Because this group of young people we refer to as emerging adults is particularly self-focused in their pursuits and often without any clear direction of where they want to go with their lives. Does that mean that they are irresponsible or have a poor work ethic? Not necessarily. There are many passionate and committed young people who are trying to find their path toward a meaningful contribution to society. The problem though is finding that purpose. Many want to wait until they can really make a mark in what they do.
This differs from previous generations where it was assumed that they would start at the bottom and gradually work their way up. Emerging adults are not inclined to start at the bottom. They want to do something significant now. But, because they aren’t sure what that significant thing is, they spend an inordinate amount time in a “holding stage.” That holding stage could be living at home with their parents indefinitely, saving up money, jumping from job-to-job or simply going off on an extensive travel experience to get clarity on their life direction.

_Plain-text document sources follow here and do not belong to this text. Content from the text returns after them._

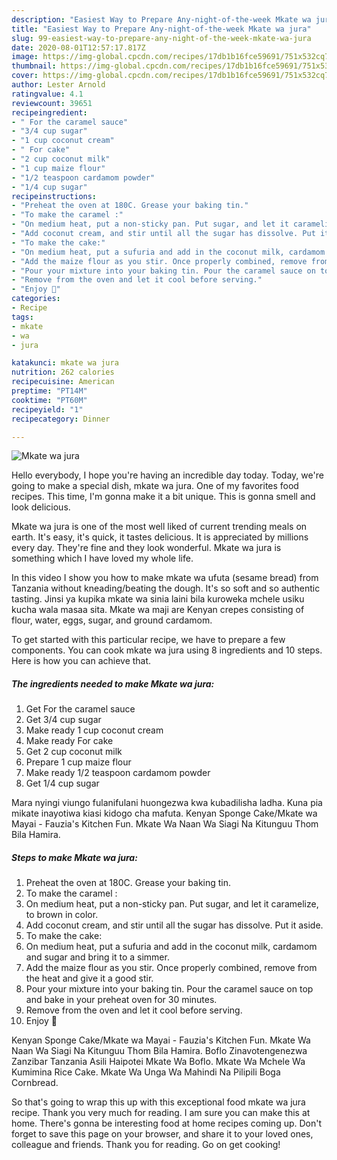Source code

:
 ```yaml
---
description: "Easiest Way to Prepare Any-night-of-the-week Mkate wa jura"
title: "Easiest Way to Prepare Any-night-of-the-week Mkate wa jura"
slug: 99-easiest-way-to-prepare-any-night-of-the-week-mkate-wa-jura
date: 2020-08-01T12:57:17.817Z
image: https://img-global.cpcdn.com/recipes/17db1b16fce59691/751x532cq70/mkate-wa-jura-recipe-main-photo.jpg
thumbnail: https://img-global.cpcdn.com/recipes/17db1b16fce59691/751x532cq70/mkate-wa-jura-recipe-main-photo.jpg
cover: https://img-global.cpcdn.com/recipes/17db1b16fce59691/751x532cq70/mkate-wa-jura-recipe-main-photo.jpg
author: Lester Arnold
ratingvalue: 4.1
reviewcount: 39651
recipeingredient:
- " For the caramel sauce"
- "3/4 cup sugar"
- "1 cup coconut cream"
- " For cake"
- "2 cup coconut milk"
- "1 cup maize flour"
- "1/2 teaspoon cardamom powder"
- "1/4 cup sugar"
recipeinstructions:
- "Preheat the oven at 180C. Grease your baking tin."
- "To make the caramel :"
- "On medium heat, put a non-sticky pan. Put sugar, and let it caramelize, to brown in color."
- "Add coconut cream, and stir until all the sugar has dissolve. Put it aside."
- "To make the cake:"
- "On medium heat, put a sufuria and add in the coconut milk, cardamom and sugar and bring it to a simmer."
- "Add the maize flour as you stir. Once properly combined, remove from the heat and give it a good stir."
- "Pour your mixture into your baking tin. Pour the caramel sauce on top and bake in your preheat oven for 30 minutes."
- "Remove from the oven and let it cool before serving."
- "Enjoy 🌹"
categories:
- Recipe
tags:
- mkate
- wa
- jura

katakunci: mkate wa jura 
nutrition: 262 calories
recipecuisine: American
preptime: "PT14M"
cooktime: "PT60M"
recipeyield: "1"
recipecategory: Dinner

---
```



![Mkate wa jura](https://img-global.cpcdn.com/recipes/17db1b16fce59691/751x532cq70/mkate-wa-jura-recipe-main-photo.jpg)

Hello everybody, I hope you're having an incredible day today. Today, we're going to make a special dish, mkate wa jura. One of my favorites food recipes. This time, I'm gonna make it a bit unique. This is gonna smell and look delicious.

Mkate wa jura is one of the most well liked of current trending meals on earth. It's easy, it's quick, it tastes delicious. It is appreciated by millions every day. They're fine and they look wonderful. Mkate wa jura is something which I have loved my whole life.

In this video I show you how to make mkate wa ufuta (sesame bread) from Tanzania without kneading/beating the dough. It&#39;s so soft and so authentic tasting. Jinsi ya kupika mkate wa sinia laini bila kuroweka mchele usiku kucha wala masaa sita. Mkate wa maji are Kenyan crepes consisting of flour, water, eggs, sugar, and ground cardamom.


To get started with this particular recipe, we have to prepare a few components. You can cook mkate wa jura using 8 ingredients and 10 steps. Here is how you can achieve that.

<!--inarticleads1-->

##### The ingredients needed to make Mkate wa jura:

1. Get  For the caramel sauce
1. Get 3/4 cup sugar
1. Make ready 1 cup coconut cream
1. Make ready  For cake
1. Get 2 cup coconut milk
1. Prepare 1 cup maize flour
1. Make ready 1/2 teaspoon cardamom powder
1. Get 1/4 cup sugar


Mara nyingi viungo fulanifulani huongezwa kwa kubadilisha ladha. Kuna pia mikate inayotiwa kiasi kidogo cha mafuta. Kenyan Sponge Cake/Mkate wa Mayai - Fauzia&#39;s Kitchen Fun. Mkate Wa Naan Wa Siagi Na Kitunguu Thom Bila Hamira. 

<!--inarticleads2-->

##### Steps to make Mkate wa jura:

1. Preheat the oven at 180C. Grease your baking tin.
1. To make the caramel :
1. On medium heat, put a non-sticky pan. Put sugar, and let it caramelize, to brown in color.
1. Add coconut cream, and stir until all the sugar has dissolve. Put it aside.
1. To make the cake:
1. On medium heat, put a sufuria and add in the coconut milk, cardamom and sugar and bring it to a simmer.
1. Add the maize flour as you stir. Once properly combined, remove from the heat and give it a good stir.
1. Pour your mixture into your baking tin. Pour the caramel sauce on top and bake in your preheat oven for 30 minutes.
1. Remove from the oven and let it cool before serving.
1. Enjoy 🌹


Kenyan Sponge Cake/Mkate wa Mayai - Fauzia&#39;s Kitchen Fun. Mkate Wa Naan Wa Siagi Na Kitunguu Thom Bila Hamira. Boflo Zinavotengenezwa Zanzibar Tanzania Asili Haipotei Mkate Wa Boflo. Mkate Wa Mchele Wa Kumimina Rice Cake. Mkate Wa Unga Wa Mahindi Na Pilipili Boga Cornbread. 

So that's going to wrap this up with this exceptional food mkate wa jura recipe. Thank you very much for reading. I am sure you can make this at home. There's gonna be interesting food at home recipes coming up. Don't forget to save this page on your browser, and share it to your loved ones, colleague and friends. Thank you for reading. Go on get cooking!
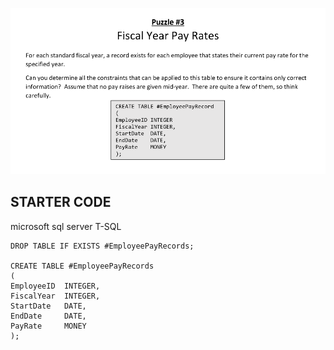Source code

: ![image](image/3.png)       
## STARTER CODE
microsoft sql server T-SQL
```
DROP TABLE IF EXISTS #EmployeePayRecords;

CREATE TABLE #EmployeePayRecords
(
EmployeeID  INTEGER,
FiscalYear  INTEGER,
StartDate   DATE,
EndDate     DATE,
PayRate     MONEY
);
```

What does this mean for parents of young adults?
In the past, when a young person reached their early 20s most parents assumed their children were on their own and their parenting responsibilities were finished. That no longer is true. Many of these young people still depend on their parents to a large degree. Yet, many parents seem unaware of the problem, perhaps because it is so prevalent in our culture. Furthermore, many parents do not see it as their responsibility to actively help their older children form plans for their future.
This problem does not simply start when high school or college graduation becomes a reality; it starts much sooner. Our culture makes it very difficult to be clear on one’s purpose in life.
- We are faced with unlimited choices. The more choices we have the more discerning we need to be to determine what is best
- Relentless distractions – many of which revolve around entertainment
- Consumerism – the notion that accumulation of material goods is the highest goal in life
- Emphasis on money and status as the measure of “success.”
As enticing as these options are, none lead to a clear sense of purpose. In fact, these merely cloud the quest for purpose.
As parents, we have to be clear on what our purpose is for our children so we can help them find purpose in their lives. The earlier we start the better.
Our kids are looking to us to provide this guidance. If we do they can avoid the emerging adult syndrome.